近来,为了满足快速准确地检测和/或定量感染物(如病毒、细菌、真菌)中,以及正常和不正常基因中的特异性核酸序列,已有开发了大量技术。这些技术在检测和定量食品、环境样品、种畜和其他类型物质中微生物方面有着广阔的用途,在这些场合下需要监测某种推定微生物是否存在。其他应用包括用于法医学、分子病理学、人类学、考古学和生物学等方面。

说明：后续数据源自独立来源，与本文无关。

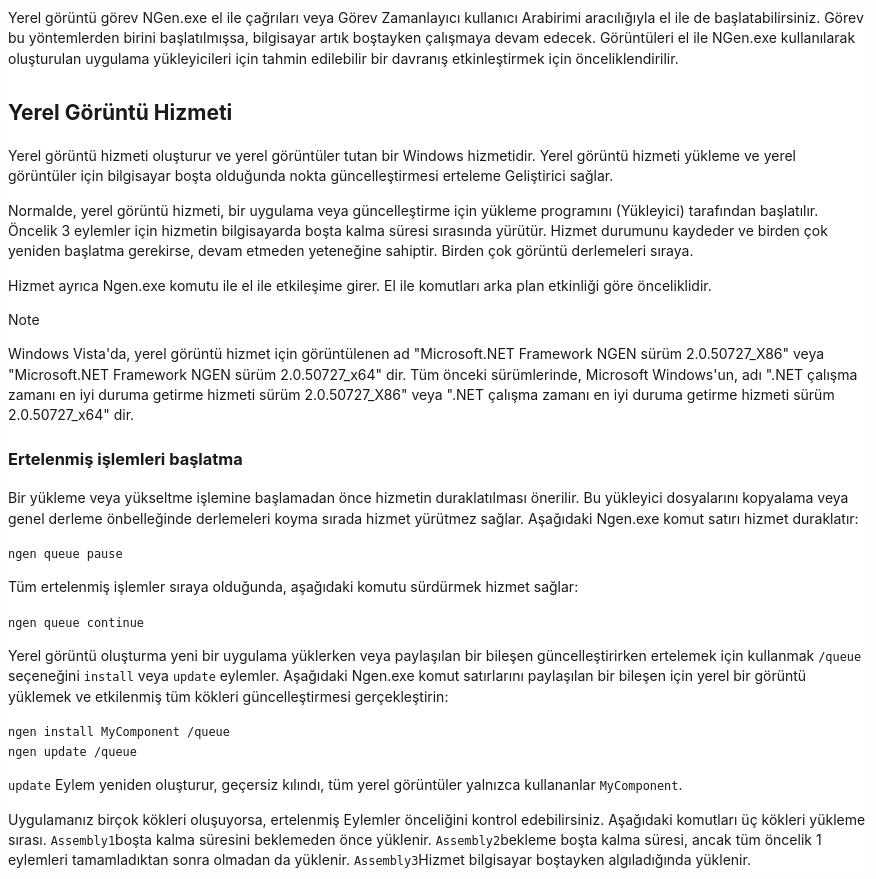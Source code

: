  Yerel görüntü görev NGen.exe el ile çağrıları veya Görev Zamanlayıcı kullanıcı Arabirimi aracılığıyla el ile de başlatabilirsiniz. Görev bu yöntemlerden birini başlatılmışsa, bilgisayar artık boştayken çalışmaya devam edecek. Görüntüleri el ile NGen.exe kullanılarak oluşturulan uygulama yükleyicileri için tahmin edilebilir bir davranış etkinleştirmek için önceliklendirilir.  
  
## <a name="native-image-service"></a>Yerel Görüntü Hizmeti  
 Yerel görüntü hizmeti oluşturur ve yerel görüntüler tutan bir Windows hizmetidir. Yerel görüntü hizmeti yükleme ve yerel görüntüler için bilgisayar boşta olduğunda nokta güncelleştirmesi erteleme Geliştirici sağlar.  
  
 Normalde, yerel görüntü hizmeti, bir uygulama veya güncelleştirme için yükleme programını (Yükleyici) tarafından başlatılır. Öncelik 3 eylemler için hizmetin bilgisayarda boşta kalma süresi sırasında yürütür. Hizmet durumunu kaydeder ve birden çok yeniden başlatma gerekirse, devam etmeden yeteneğine sahiptir. Birden çok görüntü derlemeleri sıraya.  
  
 Hizmet ayrıca Ngen.exe komutu ile el ile etkileşime girer. El ile komutları arka plan etkinliği göre önceliklidir.  
  
> [!NOTE]
>  Windows Vista'da, yerel görüntü hizmet için görüntülenen ad "Microsoft.NET Framework NGEN sürüm 2.0.50727_X86" veya "Microsoft.NET Framework NGEN sürüm 2.0.50727_x64" dir. Tüm önceki sürümlerinde, Microsoft Windows'un, adı ".NET çalışma zamanı en iyi duruma getirme hizmeti sürüm 2.0.50727_X86" veya ".NET çalışma zamanı en iyi duruma getirme hizmeti sürüm 2.0.50727_x64" dir.  
  
### <a name="launching-deferred-operations"></a>Ertelenmiş işlemleri başlatma  
 Bir yükleme veya yükseltme işlemine başlamadan önce hizmetin duraklatılması önerilir. Bu yükleyici dosyalarını kopyalama veya genel derleme önbelleğinde derlemeleri koyma sırada hizmet yürütmez sağlar. Aşağıdaki Ngen.exe komut satırı hizmet duraklatır:  
  
```  
ngen queue pause  
```  
  
 Tüm ertelenmiş işlemler sıraya olduğunda, aşağıdaki komutu sürdürmek hizmet sağlar:  
  
```  
ngen queue continue  
```  
  
 Yerel görüntü oluşturma yeni bir uygulama yüklerken veya paylaşılan bir bileşen güncelleştirirken ertelemek için kullanmak `/queue` seçeneğini `install` veya `update` eylemler. Aşağıdaki Ngen.exe komut satırlarını paylaşılan bir bileşen için yerel bir görüntü yüklemek ve etkilenmiş tüm kökleri güncelleştirmesi gerçekleştirin:  
  
```  
ngen install MyComponent /queue  
ngen update /queue  
```  
  
 `update` Eylem yeniden oluşturur, geçersiz kılındı, tüm yerel görüntüler yalnızca kullananlar `MyComponent`.  
  
 Uygulamanız birçok kökleri oluşuyorsa, ertelenmiş Eylemler önceliğini kontrol edebilirsiniz. Aşağıdaki komutları üç kökleri yükleme sırası. `Assembly1`boşta kalma süresini beklemeden önce yüklenir. `Assembly2`bekleme boşta kalma süresi, ancak tüm öncelik 1 eylemleri tamamladıktan sonra olmadan da yüklenir. `Assembly3`Hizmet bilgisayar boştayken algıladığında yüklenir.  
  

[Native Image Service]: #native-image-service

实现这类任务的一种常见做法是核酸杂交。该方法基于两条核酸链在合适条件下形成双链结构的能力,其中这两条核酸链含有互补或基本互补的序列从而能够特异性地结合。为了检测和/或定量特定的核酸序列(称为“靶序列”),需制备标记的寡核苷酸(“探针”),该探针含有与靶序列互补的序列。为了灵敏地检测和/或定量微量的遗传物质,已经开发了许多更成熟的技术,它们通常涉及在测试样品中扩增靶核酸(DNA或RNA)并随后进行检测,其中包括聚合酶链反应(PCR)、连接酶链反应(LCR)、链置换扩增(SDA)、转录介导扩增(transcriptionmediated amplication,TMA)和自动维持合成反应(3SR)。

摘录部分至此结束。